_Work task_.
Without changing a single character, copy every record below.

Dataset items:
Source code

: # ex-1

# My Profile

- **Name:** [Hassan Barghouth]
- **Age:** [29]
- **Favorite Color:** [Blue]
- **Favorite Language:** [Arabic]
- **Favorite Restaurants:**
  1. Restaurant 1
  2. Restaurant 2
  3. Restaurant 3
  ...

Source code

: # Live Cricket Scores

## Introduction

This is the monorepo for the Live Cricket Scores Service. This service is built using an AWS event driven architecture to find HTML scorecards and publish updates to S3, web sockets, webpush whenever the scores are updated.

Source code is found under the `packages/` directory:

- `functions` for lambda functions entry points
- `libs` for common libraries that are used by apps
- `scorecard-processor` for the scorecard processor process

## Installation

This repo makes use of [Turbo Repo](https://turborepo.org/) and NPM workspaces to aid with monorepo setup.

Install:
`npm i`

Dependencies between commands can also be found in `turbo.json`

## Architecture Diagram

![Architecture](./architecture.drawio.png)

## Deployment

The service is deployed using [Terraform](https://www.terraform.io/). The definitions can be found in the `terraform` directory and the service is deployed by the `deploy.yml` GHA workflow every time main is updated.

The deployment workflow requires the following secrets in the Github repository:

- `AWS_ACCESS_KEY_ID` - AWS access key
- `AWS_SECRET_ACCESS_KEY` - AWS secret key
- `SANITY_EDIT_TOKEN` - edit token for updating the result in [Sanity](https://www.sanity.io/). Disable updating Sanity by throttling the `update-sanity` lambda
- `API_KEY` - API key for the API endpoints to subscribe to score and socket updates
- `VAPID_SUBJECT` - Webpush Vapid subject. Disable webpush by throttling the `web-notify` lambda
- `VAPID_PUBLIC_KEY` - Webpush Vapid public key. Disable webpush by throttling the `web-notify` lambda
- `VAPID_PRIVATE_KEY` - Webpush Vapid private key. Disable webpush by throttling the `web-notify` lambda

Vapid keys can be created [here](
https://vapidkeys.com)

_Response to this task_.
Source code

: # ex-1

# My Profile

- **Name:** [Hassan Barghouth]
- **Age:** [29]
- **Favorite Color:** [Blue]
- **Favorite Language:** [Arabic]
- **Favorite Restaurants:**
  1. Restaurant 1
  2. Restaurant 2
  3. Restaurant 3
  ...

Source code

: # Live Cricket Scores

## Introduction

This is the monorepo for the Live Cricket Scores Service. This service is built using an AWS event driven architecture to find HTML scorecards and publish updates to S3, web sockets, webpush whenever the scores are updated.

Source code is found under the `packages/` directory:

- `functions` for lambda functions entry points
- `libs` for common libraries that are used by apps
- `scorecard-processor` for the scorecard processor process

## Installation

This repo makes use of [Turbo Repo](https://turborepo.org/) and NPM workspaces to aid with monorepo setup.

Install:
`npm i`

Dependencies between commands can also be found in `turbo.json`

## Architecture Diagram

![Architecture](./architecture.drawio.png)

## Deployment

The service is deployed using [Terraform](https://www.terraform.io/). The definitions can be found in the `terraform` directory and the service is deployed by the `deploy.yml` GHA workflow every time main is updated.

The deployment workflow requires the following secrets in the Github repository:

- `AWS_ACCESS_KEY_ID` - AWS access key
- `AWS_SECRET_ACCESS_KEY` - AWS secret key
- `SANITY_EDIT_TOKEN` - edit token for updating the result in [Sanity](https://www.sanity.io/). Disable updating Sanity by throttling the `update-sanity` lambda
- `API_KEY` - API key for the API endpoints to subscribe to score and socket updates
- `VAPID_SUBJECT` - Webpush Vapid subject. Disable webpush by throttling the `web-notify` lambda
- `VAPID_PUBLIC_KEY` - Webpush Vapid public key. Disable webpush by throttling the `web-notify` lambda
- `VAPID_PRIVATE_KEY` - Webpush Vapid private key. Disable webpush by throttling the `web-notify` lambda

Vapid keys can be created [here](
https://vapidkeys.com)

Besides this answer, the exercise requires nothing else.